What you should do ->
Search the listing below for the string "right" and copy every line where it occurs.

Given entries ->
--- START ---

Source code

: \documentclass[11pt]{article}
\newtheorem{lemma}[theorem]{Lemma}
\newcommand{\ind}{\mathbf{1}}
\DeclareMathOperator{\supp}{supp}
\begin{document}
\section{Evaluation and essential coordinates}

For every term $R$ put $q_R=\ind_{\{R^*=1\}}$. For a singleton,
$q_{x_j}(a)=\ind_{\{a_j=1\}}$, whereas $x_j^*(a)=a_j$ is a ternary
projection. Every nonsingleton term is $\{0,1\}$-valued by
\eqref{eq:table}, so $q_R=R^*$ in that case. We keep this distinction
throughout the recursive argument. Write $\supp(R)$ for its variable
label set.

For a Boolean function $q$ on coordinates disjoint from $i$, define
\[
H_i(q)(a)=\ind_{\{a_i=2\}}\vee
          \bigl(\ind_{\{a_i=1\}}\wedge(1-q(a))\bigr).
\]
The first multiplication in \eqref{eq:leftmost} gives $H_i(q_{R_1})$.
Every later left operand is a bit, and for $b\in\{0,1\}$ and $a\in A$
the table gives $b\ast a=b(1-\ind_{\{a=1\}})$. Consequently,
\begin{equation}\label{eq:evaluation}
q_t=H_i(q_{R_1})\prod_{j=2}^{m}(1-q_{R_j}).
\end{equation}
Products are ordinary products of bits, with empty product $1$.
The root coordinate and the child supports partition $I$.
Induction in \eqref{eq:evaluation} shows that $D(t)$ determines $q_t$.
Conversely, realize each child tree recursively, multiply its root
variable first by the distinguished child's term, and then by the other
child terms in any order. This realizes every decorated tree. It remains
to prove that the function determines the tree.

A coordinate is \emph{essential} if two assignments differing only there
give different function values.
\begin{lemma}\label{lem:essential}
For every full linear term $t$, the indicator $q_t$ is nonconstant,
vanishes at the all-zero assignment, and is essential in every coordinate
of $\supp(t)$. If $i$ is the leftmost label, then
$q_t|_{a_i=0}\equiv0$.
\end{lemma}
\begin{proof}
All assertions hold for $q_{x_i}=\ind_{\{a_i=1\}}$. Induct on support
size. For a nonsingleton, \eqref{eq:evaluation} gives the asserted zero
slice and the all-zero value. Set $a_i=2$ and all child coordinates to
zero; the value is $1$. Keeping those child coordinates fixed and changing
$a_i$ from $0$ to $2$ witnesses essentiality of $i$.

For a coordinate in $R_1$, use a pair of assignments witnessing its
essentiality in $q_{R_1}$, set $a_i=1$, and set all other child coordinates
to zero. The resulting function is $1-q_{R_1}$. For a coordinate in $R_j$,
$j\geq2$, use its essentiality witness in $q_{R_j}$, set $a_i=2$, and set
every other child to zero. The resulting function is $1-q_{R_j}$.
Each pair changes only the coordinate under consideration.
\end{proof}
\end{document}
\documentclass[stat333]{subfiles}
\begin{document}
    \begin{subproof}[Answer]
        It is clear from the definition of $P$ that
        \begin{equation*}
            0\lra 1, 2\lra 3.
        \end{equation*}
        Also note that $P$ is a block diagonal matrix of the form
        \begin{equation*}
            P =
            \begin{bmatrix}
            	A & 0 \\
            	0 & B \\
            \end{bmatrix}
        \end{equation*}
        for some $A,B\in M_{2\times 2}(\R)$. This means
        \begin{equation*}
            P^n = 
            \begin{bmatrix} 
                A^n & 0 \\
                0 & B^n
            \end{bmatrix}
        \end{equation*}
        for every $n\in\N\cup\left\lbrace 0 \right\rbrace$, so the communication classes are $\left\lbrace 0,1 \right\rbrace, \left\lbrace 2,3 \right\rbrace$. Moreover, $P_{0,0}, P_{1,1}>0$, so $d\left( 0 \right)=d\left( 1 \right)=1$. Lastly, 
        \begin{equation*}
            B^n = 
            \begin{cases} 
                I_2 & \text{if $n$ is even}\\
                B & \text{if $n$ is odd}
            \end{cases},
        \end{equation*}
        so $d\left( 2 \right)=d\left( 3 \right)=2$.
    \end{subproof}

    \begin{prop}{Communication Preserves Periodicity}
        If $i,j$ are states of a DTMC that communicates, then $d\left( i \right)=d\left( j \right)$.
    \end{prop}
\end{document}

--- END ---

Finished task ->
        for every $n\in\N\cup\left\lbrace 0 \right\rbrace$, so the communication classes are $\left\lbrace 0,1 \right\rbrace, \left\lbrace 2,3 \right\rbrace$. Moreover, $P_{0,0}, P_{1,1}>0$, so $d\left( 0 \right)=d\left( 1 \right)=1$. Lastly, 
        so $d\left( 2 \right)=d\left( 3 \right)=2$.
        If $i,j$ are states of a DTMC that communicates, then $d\left( i \right)=d\left( j \right)$.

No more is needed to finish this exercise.